Usage

TERA is composed of TE identification (TERA detect), annotation (TERA anno), and quantification (TERA quant).

Input files

RNA sequencing files: paired end, in FASTQ format (fastq or fastq.gz)
TE reference: TE annotation in BED format (8 fields: chrom, chromStart, chromEnd, ID, name, strand, family, class) and GTF format (use script/TEbedtogtf.R).
Reference genome: reference genome sequence (FASTA) and annotation (GTF) are required.

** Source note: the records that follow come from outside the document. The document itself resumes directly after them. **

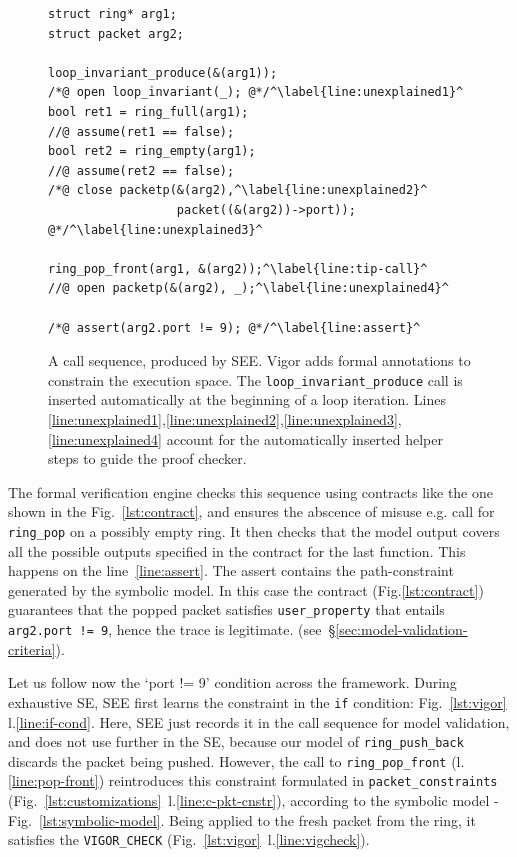 \documentclass[letterpaper,twocolumn,10pt]{article}
\newcommand{\code}[1]{\lstinline{#1}}
\begin{document}
\begin{figure}[h]
\begin{lstlisting}
struct ring* arg1;
struct packet arg2;

loop_invariant_produce(&(arg1));
/*@ open loop_invariant(_); @*/^\label{line:unexplained1}^
bool ret1 = ring_full(arg1);
//@ assume(ret1 == false);
bool ret2 = ring_empty(arg1);
//@ assume(ret2 == false);
/*@ close packetp(&(arg2),^\label{line:unexplained2}^
                  packet((&(arg2))->port)); @*/^\label{line:unexplained3}^

ring_pop_front(arg1, &(arg2));^\label{line:tip-call}^
//@ open packetp(&(arg2), _);^\label{line:unexplained4}^

/*@ assert(arg2.port != 9); @*/^\label{line:assert}^
\end{lstlisting}
  \caption{A call sequence, produced by SEE. Vigor adds formal annotations to
    constrain the execution space. The \code{loop_invariant_produce} call is
    inserted automatically at the beginning of a loop iteration. Lines
    \ref{line:unexplained1},\ref{line:unexplained2},\ref{line:unexplained3},\ref{line:unexplained4}
    account for the automatically inserted helper steps to guide the proof
    checker.}
  \label{lst:call-sequence}
\end{figure}

The formal verification engine checks this sequence using contracts like the one
shown in the Fig.~\ref{lst:contract}, and ensures the abscence of misuse e.g.
call for \code{ring_pop} on a possibly empty ring. It then checks that the model
output covers all the possible outputs specified in the contract for the last
function. This happens on the line~\ref{line:assert}. The assert contains the
path-constraint generated by the symbolic model. In this case the contract
(Fig.\ref{lst:contract}) guarantees that the popped packet satisfies
\code{user_property} that entails \code{arg2.port != 9}, hence the trace is
legitimate. (see~\S\ref{sec:model-validation-criteria}).

Let us follow now the `port != 9' condition across the framework. During
exhaustive SE, SEE first learns the constraint in the \code{if} condition:
Fig.~\ref{lst:vigor} l.\ref{line:if-cond}. Here, SEE just records it in the call
sequence for model validation, and does not use further in the SE, because our
model of \code{ring_push_back} discards the packet being pushed. However, the
call to \code{ring_pop_front} (l.\ref{line:pop-front}) reintroduces this
constraint formulated in \code{packet_constraints}
(Fig.~\ref{lst:customizations}~l.\ref{line:c-pkt-cnstr}), according to the
symbolic model - Fig.~\ref{lst:symbolic-model}. Being applied to the fresh
packet from the ring, it satisfies the \code{VIGOR_CHECK}
(Fig.~\ref{lst:vigor}~l.\ref{line:vigcheck}).
\end{document}
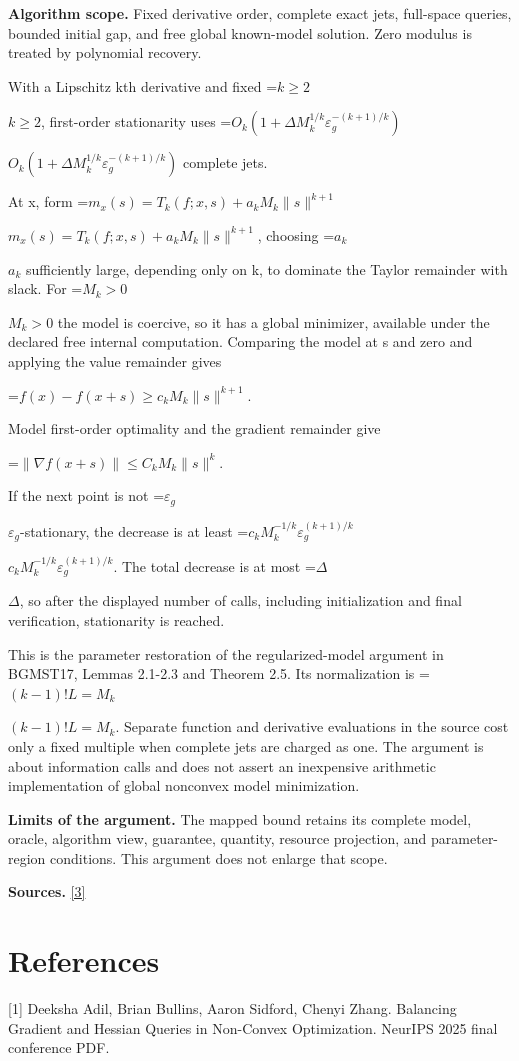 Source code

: \documentclass[10pt,a4paper]{article}
\newcommand{\AtlasMath}[1]{\par\begingroup\centering\setbox0=\hbox{$\displaystyle #1$}\ifdim\wd0>1.4\linewidth\typeout{ATLAS WIDE FORMULA: \the\wd0}\fi\ifdim\wd0>\linewidth\resizebox{\linewidth}{!}{\box0}\else\box0\fi\par\endgroup}
\newcommand{\AtlasInlineMath}[1]{\begingroup\setbox0=\hbox{$#1$}\ifdim\wd0>.4\linewidth\endgroup\AtlasMath{#1}\else\endgroup$#1$\fi}
\begin{document}
\textbf{Algorithm scope.} Fixed derivative order, complete exact jets, full-space queries, bounded initial gap, and free global known-model solution. Zero modulus is treated by polynomial recovery.

With a Lipschitz kth derivative and fixed \AtlasInlineMath{k\ge2}, first-order stationarity uses \AtlasInlineMath{O_k(1+\Delta M_k^{1/k}\varepsilon_g^{-(k+1)/k})} complete jets.

At x, form \AtlasInlineMath{m_x(s)=T_k(f;x,s)+a_kM_k\|s\|^{k+1}}, choosing \AtlasInlineMath{a_k} sufficiently large, depending only on k, to dominate the Taylor remainder with slack. For \AtlasInlineMath{M_k>0} the model is coercive, so it has a global minimizer, available under the declared free internal computation. Comparing the model at s and zero and applying the value remainder gives

\AtlasMath{f(x)-f(x+s)\ge c_kM_k\|s\|^{k+1}.}

Model first-order optimality and the gradient remainder give

\AtlasMath{\|\nabla f(x+s)\|\le C_kM_k\|s\|^k.}

If the next point is not \AtlasInlineMath{\varepsilon_g}-stationary, the decrease is at least \AtlasInlineMath{c_kM_k^{-1/k}\varepsilon_g^{(k+1)/k}}. The total decrease is at most \AtlasInlineMath{\Delta}, so after the displayed number of calls, including initialization and final verification, stationarity is reached.

This is the parameter restoration of the regularized-model argument in BGMST17, Lemmas 2.1-2.3 and Theorem 2.5. Its normalization is \AtlasInlineMath{(k-1)!L=M_k}. Separate function and derivative evaluations in the source cost only a fixed multiple when complete jets are charged as one. The argument is about information calls and does not assert an inexpensive arithmetic implementation of global nonconvex model minimization.

\textbf{Limits of the argument.} The mapped bound retains its complete model, oracle, algorithm view, guarantee, quantity, resource projection, and parameter-region conditions. This argument does not enlarge that scope.

\textbf{Sources.} \href{https://optimization-online.org/wp-content/uploads/2015/06/4970.pdf}{[3]}

\section{References}
[1] Deeksha Adil, Brian Bullins, Aaron Sidford, Chenyi Zhang. Balancing Gradient and Hessian Queries in Non-Convex Optimization. NeurIPS 2025 final conference PDF.
\end{document}
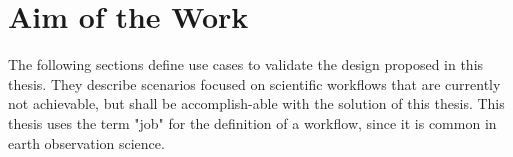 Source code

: \documentclass[draft,final]{vutinfth} %
\begin{document}

\section{Aim of the Work}\label{Aim}\label{Use Cases}

The following sections define use cases to validate the design proposed in this thesis. They describe scenarios focused on scientific workflows that are currently not achievable, but shall be accomplish-able with the solution of this thesis. This thesis uses the term "job" for the definition of a workflow, since it is common in earth observation science.
\end{document}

You can create genome index manually before running TERA.

TERA

usage: TERA [-h] {detect,anno,quant} ...

TERA: pipeline for Transposable Element-derived RNA Analysis

positional arguments:
  {detect,anno,quant}  sub-command help
    detect        detect help
    anno          anno help
    quant         quant help

optional arguments:
  -h, --help      show this help message and exit

TERA detect

TERA detect is designed for teRNA detection.

usage: tera.py detect [-h] -fq1 FASTQ1 -fq2 FASTQ2 --TE_bed TE_BED --TE_gtf
                      TE_GTF -r REF_GENOME -a ANNOTATION [-s {RF,FR}]
                      [-o OUTPUT_DIR] [-p PREFIX] [-m {1,2}] [-S STAR_INDEX]
                      [-G GMAP_INDEX] [-g GMAP_INDEX_NAME] [-t NTHREAD]
                      [--genomeSAindexNbases GENOMESAINDEXNBASES]
                      [--nthreadsort NTHREADSORT] [--nRAMsort NRAMSORT]
                      [--nRAMassem NRAMASSEM] [--max_intron MAX_INTRON]
                      [--min_identity MIN_IDENTITY]
                      [--min_coverage MIN_COVERAGE]

Main outputs:

  1. ${prefix}.gtf (TE transcripts)

  2. ${prefix}_TE_exon.bed (TE exons): 11 columns for chromosome, start, end, transcript_id, gene_id, strand, exon_type, TE_ID, TE_name, TE_family, TE_class

TERA anno

TERA anno is designed for teRNA annotation.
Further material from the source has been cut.